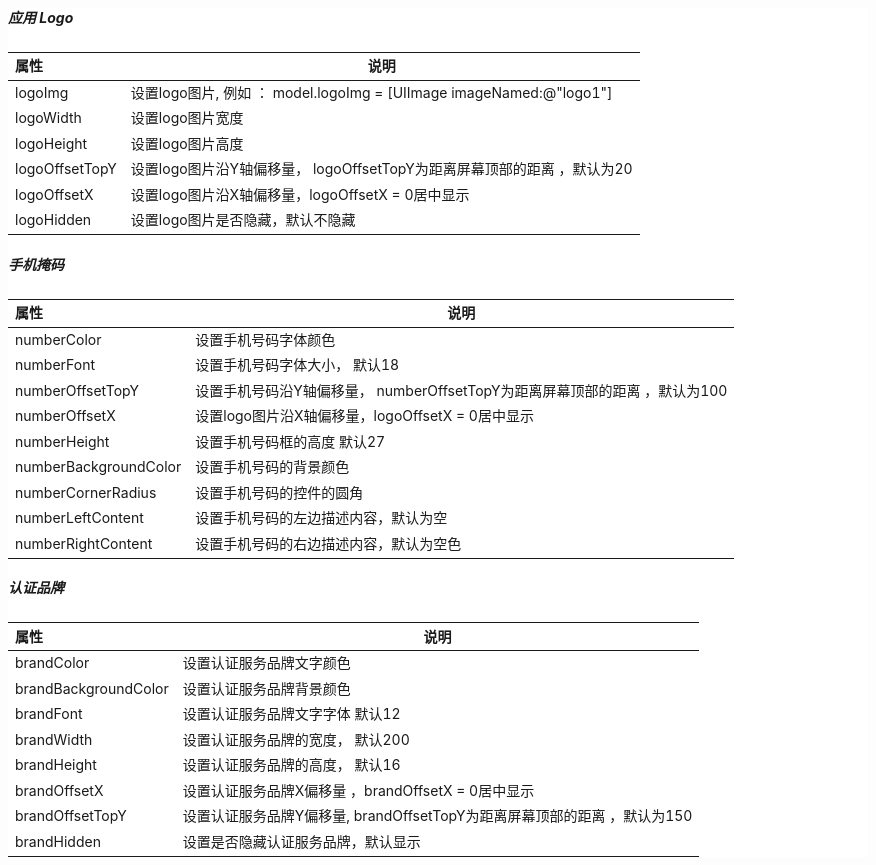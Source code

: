 ##### 应用 Logo


| 属性                                              | 说明                                                         |
| :-------- | -------- |
| logoImg | 设置logo图片, 例如 ： model.logoImg = [UIImage imageNamed:@"logo1"]|
| logoWidth   | 设置logo图片宽度 |
| logoHeight  | 设置logo图片高度 |
| logoOffsetTopY  |设置logo图片沿Y轴偏移量， logoOffsetTopY为距离屏幕顶部的距离 ，默认为20|
| logoOffsetX | 设置logo图片沿X轴偏移量，logoOffsetX = 0居中显示|
| logoHidden| 设置logo图片是否隐藏，默认不隐藏|


##### 手机掩码

| 属性                                              | 说明                                                         |
| :-------- | -------- |
| numberColor | 设置手机号码字体颜色|
| numberFont   | 设置手机号码字体大小， 默认18 |
| numberOffsetTopY  | 设置手机号码沿Y轴偏移量，  numberOffsetTopY为距离屏幕顶部的距离 ，默认为100|
| numberOffsetX | 设置logo图片沿X轴偏移量，logoOffsetX = 0居中显示|
| numberHeight| 设置手机号码框的高度 默认27|
| numberBackgroundColor| 设置手机号码的背景颜色|
| numberCornerRadius| 设置手机号码的控件的圆角|
| numberLeftContent| 设置手机号码的左边描述内容，默认为空|
| numberRightContent| 设置手机号码的右边描述内容，默认为空色|


##### 认证品牌

| 属性                                              | 说明                                                         |
| :-------- | -------- |
| brandColor | 设置认证服务品牌文字颜色|
| brandBackgroundColor   | 设置认证服务品牌背景颜色|
| brandFont  | 设置认证服务品牌文字字体 默认12|
| brandWidth | 设置认证服务品牌的宽度， 默认200|
| brandHeight| 设置认证服务品牌的高度， 默认16|
| brandOffsetX| 设置认证服务品牌X偏移量 ，brandOffsetX = 0居中显示|
| brandOffsetTopY| 设置认证服务品牌Y偏移量, brandOffsetTopY为距离屏幕顶部的距离 ，默认为150|
| brandHidden| 设置是否隐藏认证服务品牌，默认显示|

= WHAT IS BEING ASKED =
What is needed is the listing above, repeated verbatim, without its images.

= YOUR SOLUTION =
Source code

: ##### 应用 Logo


| 属性                                              | 说明                                                         |
| :-------- | -------- |
| logoImg | 设置logo图片, 例如 ： model.logoImg = [UIImage imageNamed:@"logo1"]|
| logoWidth   | 设置logo图片宽度 |
| logoHeight  | 设置logo图片高度 |
| logoOffsetTopY  |设置logo图片沿Y轴偏移量， logoOffsetTopY为距离屏幕顶部的距离 ，默认为20|
| logoOffsetX | 设置logo图片沿X轴偏移量，logoOffsetX = 0居中显示|
| logoHidden| 设置logo图片是否隐藏，默认不隐藏|


##### 手机掩码

| 属性                                              | 说明                                                         |
| :-------- | -------- |
| numberColor | 设置手机号码字体颜色|
| numberFont   | 设置手机号码字体大小， 默认18 |
| numberOffsetTopY  | 设置手机号码沿Y轴偏移量，  numberOffsetTopY为距离屏幕顶部的距离 ，默认为100|
| numberOffsetX | 设置logo图片沿X轴偏移量，logoOffsetX = 0居中显示|
| numberHeight| 设置手机号码框的高度 默认27|
| numberBackgroundColor| 设置手机号码的背景颜色|
| numberCornerRadius| 设置手机号码的控件的圆角|
| numberLeftContent| 设置手机号码的左边描述内容，默认为空|
| numberRightContent| 设置手机号码的右边描述内容，默认为空色|


##### 认证品牌

| 属性                                              | 说明                                                         |
| :-------- | -------- |
| brandColor | 设置认证服务品牌文字颜色|
| brandBackgroundColor   | 设置认证服务品牌背景颜色|
| brandFont  | 设置认证服务品牌文字字体 默认12|
| brandWidth | 设置认证服务品牌的宽度， 默认200|
| brandHeight| 设置认证服务品牌的高度， 默认16|
| brandOffsetX| 设置认证服务品牌X偏移量 ，brandOffsetX = 0居中显示|
| brandOffsetTopY| 设置认证服务品牌Y偏移量, brandOffsetTopY为距离屏幕顶部的距离 ，默认为150|
| brandHidden| 设置是否隐藏认证服务品牌，默认显示|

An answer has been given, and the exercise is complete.